For the entries below, report the number of lines where the string "blog" appears, and only that number.

....

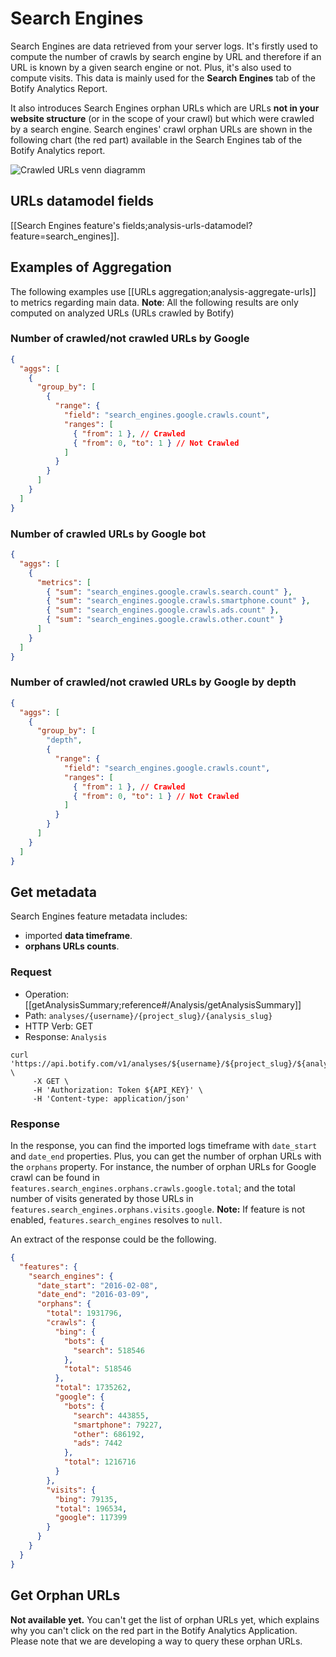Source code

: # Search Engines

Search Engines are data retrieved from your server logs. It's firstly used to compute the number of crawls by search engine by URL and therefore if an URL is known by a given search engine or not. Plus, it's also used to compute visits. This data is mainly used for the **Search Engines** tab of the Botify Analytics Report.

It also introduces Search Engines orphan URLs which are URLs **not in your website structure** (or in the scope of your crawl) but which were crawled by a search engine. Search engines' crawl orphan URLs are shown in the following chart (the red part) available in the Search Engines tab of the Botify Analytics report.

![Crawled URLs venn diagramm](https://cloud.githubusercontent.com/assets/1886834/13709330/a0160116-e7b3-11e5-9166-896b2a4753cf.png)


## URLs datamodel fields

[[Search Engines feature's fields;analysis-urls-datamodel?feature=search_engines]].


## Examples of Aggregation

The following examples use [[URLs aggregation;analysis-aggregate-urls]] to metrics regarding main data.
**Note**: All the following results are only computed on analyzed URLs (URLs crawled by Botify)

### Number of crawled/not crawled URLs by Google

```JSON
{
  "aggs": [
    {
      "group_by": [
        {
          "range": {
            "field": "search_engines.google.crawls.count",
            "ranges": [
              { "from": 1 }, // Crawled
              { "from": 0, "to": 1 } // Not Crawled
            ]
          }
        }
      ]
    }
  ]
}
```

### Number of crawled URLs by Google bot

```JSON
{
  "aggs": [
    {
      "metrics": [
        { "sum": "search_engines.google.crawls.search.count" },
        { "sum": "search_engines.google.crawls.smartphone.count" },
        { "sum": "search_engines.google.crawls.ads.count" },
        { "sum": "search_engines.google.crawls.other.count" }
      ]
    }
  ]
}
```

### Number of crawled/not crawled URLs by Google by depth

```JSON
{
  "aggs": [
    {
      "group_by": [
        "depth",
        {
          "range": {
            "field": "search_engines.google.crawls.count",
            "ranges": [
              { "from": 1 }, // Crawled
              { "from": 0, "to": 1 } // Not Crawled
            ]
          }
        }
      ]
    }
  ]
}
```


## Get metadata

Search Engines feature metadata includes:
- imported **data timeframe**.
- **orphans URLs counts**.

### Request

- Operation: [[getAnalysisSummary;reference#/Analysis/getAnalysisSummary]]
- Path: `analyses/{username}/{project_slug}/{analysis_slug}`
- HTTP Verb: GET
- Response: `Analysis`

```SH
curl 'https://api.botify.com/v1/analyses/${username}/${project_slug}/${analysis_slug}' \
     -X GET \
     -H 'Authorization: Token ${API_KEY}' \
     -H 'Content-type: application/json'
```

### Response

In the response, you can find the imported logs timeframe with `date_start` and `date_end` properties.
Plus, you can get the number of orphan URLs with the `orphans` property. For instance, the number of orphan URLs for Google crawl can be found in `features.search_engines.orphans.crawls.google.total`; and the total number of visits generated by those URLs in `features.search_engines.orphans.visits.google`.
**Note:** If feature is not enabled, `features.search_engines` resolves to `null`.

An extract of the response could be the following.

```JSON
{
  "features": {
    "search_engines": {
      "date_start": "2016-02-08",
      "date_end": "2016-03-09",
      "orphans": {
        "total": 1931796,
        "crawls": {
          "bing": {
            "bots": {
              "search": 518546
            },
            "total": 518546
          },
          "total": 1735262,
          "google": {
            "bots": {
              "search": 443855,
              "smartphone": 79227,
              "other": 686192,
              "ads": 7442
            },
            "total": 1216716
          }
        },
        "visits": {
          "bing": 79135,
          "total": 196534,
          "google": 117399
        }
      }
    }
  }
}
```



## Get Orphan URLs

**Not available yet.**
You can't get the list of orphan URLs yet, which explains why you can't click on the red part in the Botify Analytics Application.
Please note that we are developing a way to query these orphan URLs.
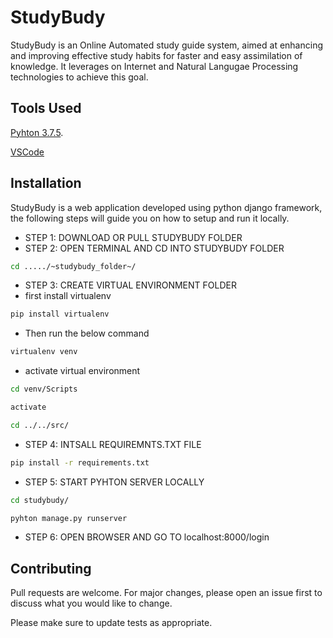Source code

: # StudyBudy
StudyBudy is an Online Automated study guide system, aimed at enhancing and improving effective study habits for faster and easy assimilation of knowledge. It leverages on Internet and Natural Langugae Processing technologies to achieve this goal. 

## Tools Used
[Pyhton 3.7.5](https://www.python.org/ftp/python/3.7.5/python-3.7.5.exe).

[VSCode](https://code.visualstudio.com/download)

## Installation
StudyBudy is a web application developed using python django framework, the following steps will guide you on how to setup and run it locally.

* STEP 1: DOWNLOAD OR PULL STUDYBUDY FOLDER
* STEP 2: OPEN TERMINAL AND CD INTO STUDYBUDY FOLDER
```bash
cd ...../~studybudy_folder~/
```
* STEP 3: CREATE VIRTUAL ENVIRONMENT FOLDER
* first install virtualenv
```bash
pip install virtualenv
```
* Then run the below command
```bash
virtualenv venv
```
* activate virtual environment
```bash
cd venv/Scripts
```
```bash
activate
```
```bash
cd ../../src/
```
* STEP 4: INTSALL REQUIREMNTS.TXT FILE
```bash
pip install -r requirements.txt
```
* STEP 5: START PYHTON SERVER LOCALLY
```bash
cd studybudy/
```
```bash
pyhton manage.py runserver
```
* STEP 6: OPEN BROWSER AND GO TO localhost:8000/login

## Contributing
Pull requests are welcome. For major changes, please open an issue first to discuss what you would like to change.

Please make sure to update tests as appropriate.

....

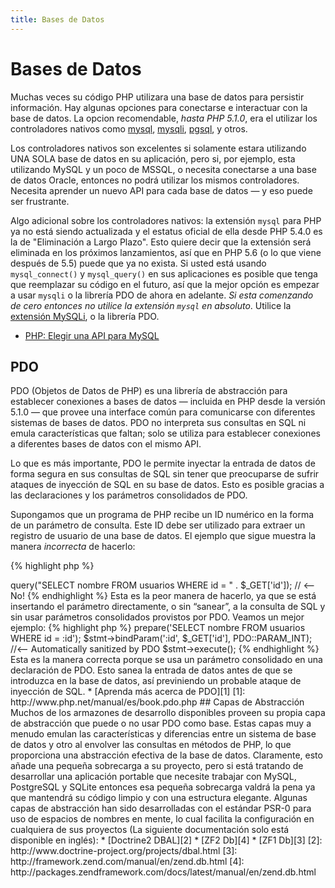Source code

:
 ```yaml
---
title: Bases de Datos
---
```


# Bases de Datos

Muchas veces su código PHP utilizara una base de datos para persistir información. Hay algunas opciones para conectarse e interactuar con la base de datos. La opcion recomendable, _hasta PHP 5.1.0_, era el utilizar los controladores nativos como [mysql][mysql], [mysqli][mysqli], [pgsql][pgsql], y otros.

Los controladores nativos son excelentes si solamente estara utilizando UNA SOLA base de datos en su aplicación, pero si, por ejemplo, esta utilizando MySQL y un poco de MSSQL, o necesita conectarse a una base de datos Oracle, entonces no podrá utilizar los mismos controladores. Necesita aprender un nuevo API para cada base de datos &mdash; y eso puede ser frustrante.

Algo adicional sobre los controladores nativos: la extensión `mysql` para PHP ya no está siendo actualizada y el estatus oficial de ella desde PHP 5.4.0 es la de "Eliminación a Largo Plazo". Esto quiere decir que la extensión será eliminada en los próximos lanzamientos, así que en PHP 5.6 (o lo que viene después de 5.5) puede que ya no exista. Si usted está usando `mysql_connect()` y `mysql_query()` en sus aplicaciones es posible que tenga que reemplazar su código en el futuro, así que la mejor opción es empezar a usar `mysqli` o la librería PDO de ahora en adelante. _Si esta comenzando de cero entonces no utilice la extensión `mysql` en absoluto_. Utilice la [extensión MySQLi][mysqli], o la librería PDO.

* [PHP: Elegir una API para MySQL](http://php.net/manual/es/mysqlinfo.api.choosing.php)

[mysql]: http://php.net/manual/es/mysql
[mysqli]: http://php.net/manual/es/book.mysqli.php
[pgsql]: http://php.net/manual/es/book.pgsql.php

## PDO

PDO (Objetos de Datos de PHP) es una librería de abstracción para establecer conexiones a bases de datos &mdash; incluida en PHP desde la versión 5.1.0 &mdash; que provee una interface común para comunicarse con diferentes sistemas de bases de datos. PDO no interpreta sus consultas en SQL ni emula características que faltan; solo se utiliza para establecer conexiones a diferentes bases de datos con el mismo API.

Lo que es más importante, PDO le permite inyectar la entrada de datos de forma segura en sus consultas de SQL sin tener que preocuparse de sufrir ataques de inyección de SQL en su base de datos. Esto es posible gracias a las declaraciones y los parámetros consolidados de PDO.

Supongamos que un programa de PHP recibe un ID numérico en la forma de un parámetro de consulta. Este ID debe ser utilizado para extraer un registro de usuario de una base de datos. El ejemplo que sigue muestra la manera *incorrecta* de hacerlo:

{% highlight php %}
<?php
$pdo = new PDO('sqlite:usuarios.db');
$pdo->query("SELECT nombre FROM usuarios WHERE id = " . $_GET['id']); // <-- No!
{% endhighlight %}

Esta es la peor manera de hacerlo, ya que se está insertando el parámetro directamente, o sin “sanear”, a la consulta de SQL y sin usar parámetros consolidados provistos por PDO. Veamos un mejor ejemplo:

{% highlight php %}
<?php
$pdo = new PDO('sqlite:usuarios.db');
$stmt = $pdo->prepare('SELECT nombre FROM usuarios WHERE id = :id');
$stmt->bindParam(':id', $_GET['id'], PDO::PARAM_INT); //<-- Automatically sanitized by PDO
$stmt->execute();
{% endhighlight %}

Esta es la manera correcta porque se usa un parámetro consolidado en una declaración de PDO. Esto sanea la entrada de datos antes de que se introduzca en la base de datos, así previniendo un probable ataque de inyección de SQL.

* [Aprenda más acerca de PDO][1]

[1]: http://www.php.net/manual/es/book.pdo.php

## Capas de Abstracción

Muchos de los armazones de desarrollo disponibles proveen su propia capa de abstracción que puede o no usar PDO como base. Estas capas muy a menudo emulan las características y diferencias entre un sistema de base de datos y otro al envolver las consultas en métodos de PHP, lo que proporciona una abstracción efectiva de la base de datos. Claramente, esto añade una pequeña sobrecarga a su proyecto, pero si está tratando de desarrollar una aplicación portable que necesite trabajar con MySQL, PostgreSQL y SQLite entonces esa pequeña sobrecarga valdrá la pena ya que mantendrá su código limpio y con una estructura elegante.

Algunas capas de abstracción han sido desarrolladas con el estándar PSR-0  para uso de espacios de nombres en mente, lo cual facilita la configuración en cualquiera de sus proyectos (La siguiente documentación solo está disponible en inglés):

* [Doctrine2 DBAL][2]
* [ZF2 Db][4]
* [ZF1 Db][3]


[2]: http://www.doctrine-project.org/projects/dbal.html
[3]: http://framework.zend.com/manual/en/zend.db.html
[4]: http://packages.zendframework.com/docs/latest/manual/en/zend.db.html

....

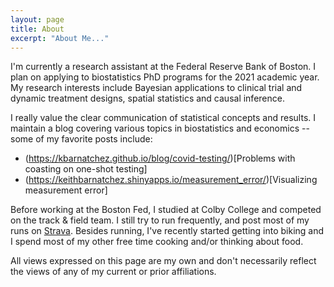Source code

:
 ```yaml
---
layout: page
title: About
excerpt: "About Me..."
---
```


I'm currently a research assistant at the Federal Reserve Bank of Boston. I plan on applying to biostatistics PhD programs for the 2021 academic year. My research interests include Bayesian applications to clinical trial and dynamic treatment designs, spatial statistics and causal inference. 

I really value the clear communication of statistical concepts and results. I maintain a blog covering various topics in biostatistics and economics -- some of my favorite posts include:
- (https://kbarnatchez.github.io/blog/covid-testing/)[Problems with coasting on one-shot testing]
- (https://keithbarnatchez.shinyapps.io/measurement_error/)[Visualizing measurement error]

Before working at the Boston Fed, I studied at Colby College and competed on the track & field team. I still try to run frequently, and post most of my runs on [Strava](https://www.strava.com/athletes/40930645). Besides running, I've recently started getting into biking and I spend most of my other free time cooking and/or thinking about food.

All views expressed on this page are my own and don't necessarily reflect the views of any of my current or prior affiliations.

....

**Solution for this exercise:** 2